--- What to produce ---
From the entries, copy every line that carries the string "logs".

--- Given records ---
========

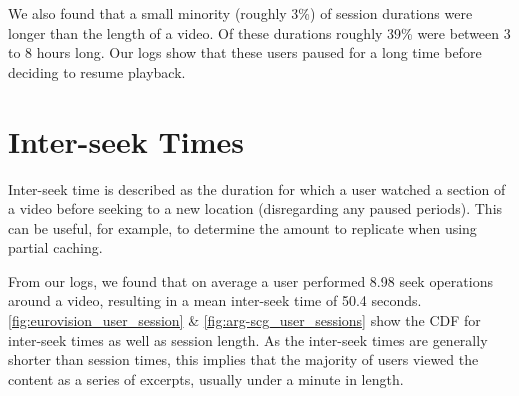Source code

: We also found that a small minority (roughly 3\%) of session durations were longer than the length of a video. Of these durations roughly 39\% were between 3 to 8 hours long. Our logs show that these users paused for a long time before deciding to resume playback.



\section{Inter-seek Times}
\label{sect:interseek}

Inter-seek time is described as the duration for which a user watched a section of a video before seeking to a new location (disregarding any paused periods). This can be useful, for example, to determine the amount to replicate when using partial caching.

From our logs, we found that on average a user performed 8.98 seek operations around a video, resulting in a mean inter-seek time of 50.4 seconds. \autoref{fig:eurovision_user_session} \& \autoref{fig:arg-scg_user_sessions} show the CDF for inter-seek times as well as session length. As the inter-seek times are generally shorter than session times, this implies that the majority of users viewed the content as a series of excerpts, usually under a minute in length.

========

--- Result for this exercise ---
: We also found that a small minority (roughly 3\%) of session durations were longer than the length of a video. Of these durations roughly 39\% were between 3 to 8 hours long. Our logs show that these users paused for a long time before deciding to resume playback.
From our logs, we found that on average a user performed 8.98 seek operations around a video, resulting in a mean inter-seek time of 50.4 seconds. \autoref{fig:eurovision_user_session} \& \autoref{fig:arg-scg_user_sessions} show the CDF for inter-seek times as well as session length. As the inter-seek times are generally shorter than session times, this implies that the majority of users viewed the content as a series of excerpts, usually under a minute in length.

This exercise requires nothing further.